XPath 路径表达式

本章定位 ：掌握 XPath 路径表达式的核心语法——绝对路径 vs 相对路径、通配符、属性选择、轴（Axis）的 13 个方向。

定义与作用

XPath 的路径表达式是一种描述"从某处出发，沿特定方向走，找到符合条件节点"的 导航语言 。

语法结构与文件系统路径相似但更强大。文件系统路径只有"上下"两个方向，XPath 有 13 个轴（Axis）定义了 13 个导航方向，可以向前、向后、向上、向下、横向查找。

核心原理：13 个轴的方向

图解释 ：XPath 的 13 个轴定义了对当前节点的所有可能导航方向。child:: 是默认轴（通常省略），descendant-or-self:: 等价于 // 缩写，attribute:: 等价于 @。

语法/结构要点

路径表达式速查

表达式	含义	示例
`/`	从根节点开始	`/bookstore/book`
`//`	从任意位置	`//title`
`.`	当前节点	`./title`
`..`	父节点	`../book`
`*`	任意元素	`/bookstore/*`
`@`	属性	`//book/@category`
`@*`	任意属性	`//book/@*`
`node()`	任意节点	`//book/node()`
`text()`	文本节点	`//title/text()`

常用轴语法

轴	缩写	含义	示例
`child::`	（默认）	子元素	`child::book` = `book`
`attribute::`	`@`	属性	`attribute::category` = `@category`
`parent::`	`..`	父节点	`parent::*` = `..`
`descendant-or-self::`	`//`	后代或自身	`descendant-or-self::node()/book` = `//book`
`self::`	`.`	自身	`self::node()` = `.`

完整示例：黄俪用轴定位测试数据

场景说明

飞翔科技的测试工程师黄俪需要验证一个复杂的 XML 测试夹具。

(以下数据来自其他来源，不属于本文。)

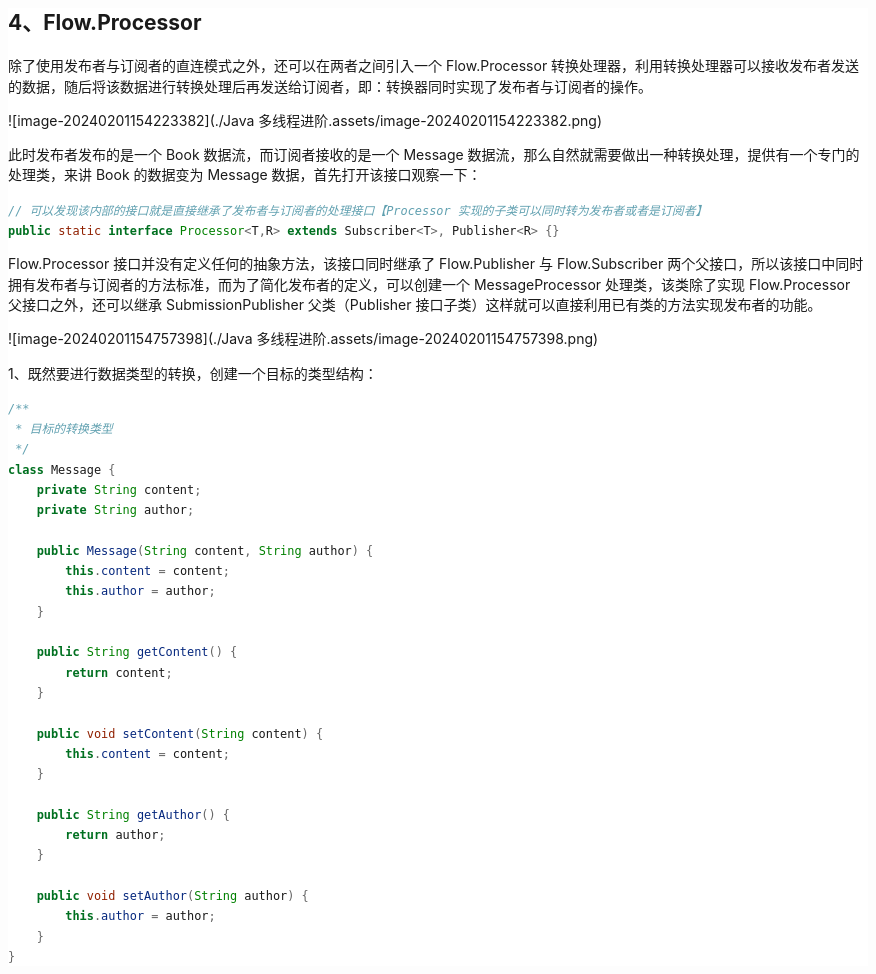 

## 4、Flow.Processor

除了使用发布者与订阅者的直连模式之外，还可以在两者之间引入一个 Flow.Processor 转换处理器，利用转换处理器可以接收发布者发送的数据，随后将该数据进行转换处理后再发送给订阅者，即：转换器同时实现了发布者与订阅者的操作。

![image-20240201154223382](./Java 多线程进阶.assets/image-20240201154223382.png)

此时发布者发布的是一个 Book 数据流，而订阅者接收的是一个 Message 数据流，那么自然就需要做出一种转换处理，提供有一个专门的处理类，来讲 Book 的数据变为 Message 数据，首先打开该接口观察一下：

```java
// 可以发现该内部的接口就是直接继承了发布者与订阅者的处理接口【Processor 实现的子类可以同时转为发布者或者是订阅者】
public static interface Processor<T,R> extends Subscriber<T>, Publisher<R> {}
```

Flow.Processor 接口并没有定义任何的抽象方法，该接口同时继承了 Flow.Publisher 与 Flow.Subscriber 两个父接口，所以该接口中同时拥有发布者与订阅者的方法标准，而为了简化发布者的定义，可以创建一个 MessageProcessor 处理类，该类除了实现 Flow.Processor 父接口之外，还可以继承 SubmissionPublisher 父类（Publisher 接口子类）这样就可以直接利用已有类的方法实现发布者的功能。

![image-20240201154757398](./Java 多线程进阶.assets/image-20240201154757398.png)

1、既然要进行数据类型的转换，创建一个目标的类型结构：

```java
/**
 * 目标的转换类型
 */
class Message {
    private String content;
    private String author;

    public Message(String content, String author) {
        this.content = content;
        this.author = author;
    }

    public String getContent() {
        return content;
    }

    public void setContent(String content) {
        this.content = content;
    }

    public String getAuthor() {
        return author;
    }

    public void setAuthor(String author) {
        this.author = author;
    }
}
```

她要找到"与某个特定节点有特定关系的其他节点"——比如某个 <error> 节点后面的所有 <warning> 兄弟节点。

XML 数据

<test-report>
  <suite name="XML验证">
    <case id="TC001" status="pass">元素声明</case>
    <case id="TC002" status="fail">
      <error>属性缺失</error>
    </case>
    <case id="TC003" status="pass">命名空间</case>
    <case id="TC004" status="fail">
      <error>类型不匹配</error>
      <warning>建议使用 XSD</warning>
    </case>
    <case id="TC005" status="pass">实体引用</case>
  </suite>
</test-report>

XPath 轴操作

from lxml import etree

tree = etree.parse("test_report.xml")

# child:: — 默认轴，选 suite 的直接子 case
cases = tree.xpath("/test-report/suite/case")
print(f"总测试数: {len(cases)}")  # 5

# descendant:: — 查所有后代中的 error 元素
errors = tree.xpath("//suite/descendant::error")
print(f"错误数: {len(errors)}")  # 2

# following-sibling:: — 查 TC002 之后的兄弟 case
after_tc002 = tree.xpath(
    "//case[@id='TC002']/following-sibling::case"
)
print(f"TC002 之后的用例: {[c.get('id') for c in after_tc002]}")
# ['TC003', 'TC004', 'TC005']

# ancestor:: — 查 error 的祖先
ancestors = tree.xpath("//error[1]/ancestor::*")
print(f"祖先元素: {[a.tag for a in ancestors]}")
# ['case', 'suite', 'test-report']

# preceding-sibling:: — TC004 之前的兄弟
before = tree.xpath("//case[@id='TC004']/preceding-sibling::case")
print(f"TC004 之前的用例: {[c.get('id') for c in before]}")
# ['TC001', 'TC002', 'TC003']

操作结果

黄俪用寥寥几行 XPath 就完成了"查祖先→查兄弟→查后代"的遍历。如果手写 DOM 循环，每个查询都需要十几行代码。

易错场景

错误一：`//` 性能陷阱

<!-- ❌ 从文档根扫描所有节点 -->
//book

<!-- ✅ 有上下文时用相对路径 -->
child::book

// 从文档根开始遍历所有后代节点，在大文档中开销巨大。如果有明确的上下文节点，优先用相对路径。

错误二：`/` 和 `//` 的路径起点

/bookstore/book → 从根节点开始，一层一层走
//book → 忽略层级，找所有 book
/bookstore//book → 从 bookstore 开始，在其后代中找所有 book

面试考点

考点	参考答案要点
XPath 有哪些常用轴？各有什么作用？	child（子）、parent（父）、ancestor（祖先）、descendant（后代）、following-sibling（后续兄弟）、preceding-sibling（前面兄弟）、attribute（属性）
`//` 和 `/` 的本质区别？	`/` 是绝对路径从根开始；`//` 等于 descendant-or-self::node()/，选择任意深度的匹配节点
`@` 的作用是什么？	`@` 是 attribute:: 轴的缩写，用于选择属性节点。例如 `@category` 或 `//book/@category`